Pas d'arrêt des réacteurs pour garantir l'offre d'électricité

Une fois cette température de l'eau atteinte, la centrale doit stopper sa production et par conséquent ses deux réacteurs. Comme ce fut le cas, en juillet 2019.

Mais cette fois-ci, Golfech ne sera pas totalement à l'arrêt. Elle va devoir assurer un minimum de production (entre 260 et 300 MG) à la demande de RTE France, comme l'indique l'arrêté du 18 septembre 2006, afin d'"assurer la sécurité  du réseau électrique mais surtout de garantir l'équilibre de l'offre et de la demande". 

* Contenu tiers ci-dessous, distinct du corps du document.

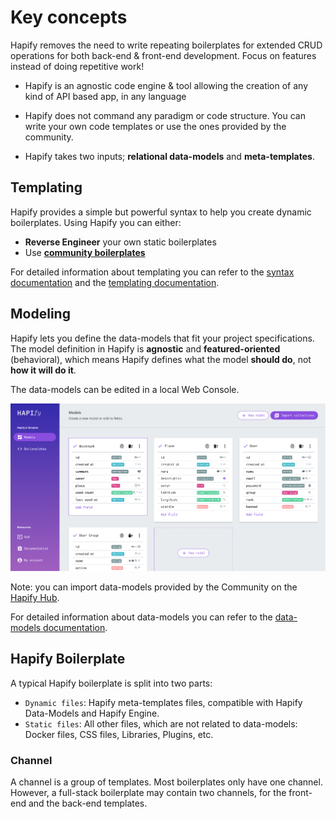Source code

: # Key concepts

Hapify removes the need to write repeating boilerplates for extended CRUD operations for both back-end & front-end development. Focus on features instead of doing repetitive work!

- Hapify is an agnostic code engine & tool allowing the creation of any kind of API based app, in any language

- Hapify does not command any paradigm or code structure. You can write your own code templates or use the ones provided by the community.

- Hapify takes two inputs; **relational data-models** and **meta-templates**.

## Templating

Hapify provides a simple but powerful syntax to help you create dynamic boilerplates.
Using Hapify you can either:

- **Reverse Engineer** your own static boilerplates
- Use **[community boilerplates](https://hub.hapify.io/)**

For detailed information about templating you can refer to the [syntax documentation](../templating/hapify) and the [templating documentation](../templating/javascript).

## Modeling 

Hapify lets you define the data-models that fit your project specifications. The model definition in Hapify is **agnostic** and **featured-oriented** (behavioral), which means Hapify defines what the model **should do**, not **how it will do it**.

The data-models can be edited in a local Web Console.

![Hapify GUI - models edition](../assets/gui-models.png 'Models Edition')

Note: you can import data-models provided by the Community on the [Hapify Hub](https://hub.hapify.io/).

For detailed information about data-models you can refer to the [data-models documentation](./models).

## Hapify Boilerplate

A typical Hapify boilerplate is split into two parts: 

- `Dynamic files`: Hapify meta-templates files, compatible with Hapify Data-Models and Hapify Engine.
- `Static files`: All other files, which are not related to data-models: Docker files, CSS files, Libraries, Plugins, etc.

### Channel

A channel is a group of templates. Most boilerplates only have one channel. However, a full-stack boilerplate may contain two channels, for the front-end and the back-end templates.
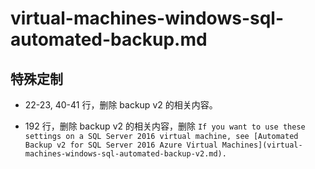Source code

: # virtual-machines-windows-sql-automated-backup.md

## 特殊定制

* 22-23, 40-41 行，删除 backup v2 的相关内容。

* 192 行，删除 backup v2 的相关内容，删除 `If you want to use these settings on a SQL Server 2016 virtual machine, see [Automated Backup v2 for SQL Server 2016 Azure Virtual Machines](virtual-machines-windows-sql-automated-backup-v2.md).`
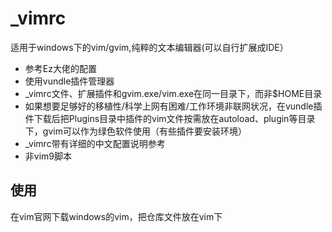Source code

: # _vimrc

适用于windows下的vim/gvim,纯粹的文本编辑器(可以自行扩展成IDE）

+ 参考Ez大佬的配置
+ 使用vundle插件管理器
+ _vimrc文件、扩展插件和gvim.exe/vim.exe在同一目录下，而非$HOME目录
+ 如果想要足够好的移植性/科学上网有困难/工作环境非联网状况，在vundle插件下载后把Plugins目录中插件的vim文件按需放在autoload、plugin等目录下，gvim可以作为绿色软件使用（有些插件要安装环境）
+ _vimrc带有详细的中文配置说明参考
+ 非vim9脚本

## 使用

在vim官网下载windows的vim，把仓库文件放在vim下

"En cette période de faible consommation (début août), ce couplage de Golfech est nécessaire au maintien des niveaux de tension (notamment 225 000 volts) admissibles pour le bon fonctionnement du système électrique, explique la communication de RTE. A titre d’exemple, les niveaux de tensions dans nos postes électriques 225 000 volts proches à Braud et Marquis, pourraient dépasser les plages exceptionnelles de tension de 247,5 kV pour atteindre des niveaux maximum jusqu’à 251kV. Ce qui n’est pas admissible pour le bon fonctionnement du système électrique (équilibre offre/demande)."

La production d'électricité en France est sous haute tension et serait la plus faible depuis 30 ans. En cause : plusieurs installations d'EDF sont à l'arrêt pour réparation ou maintenance planifiée. "Nous modulerons la puissance de notre centrale en fonction des besoins du réseau" indique Romain Philippeau, chargé de communication au CNPE de Golfech.

Les centrales de St. Alban (Isère) et de Tricastin (Drôme) sont également concernées par ces mesures. Cette nouvelle baisse de production annoncée devrait faire à nouveau grimper les prix de l'électricité en France.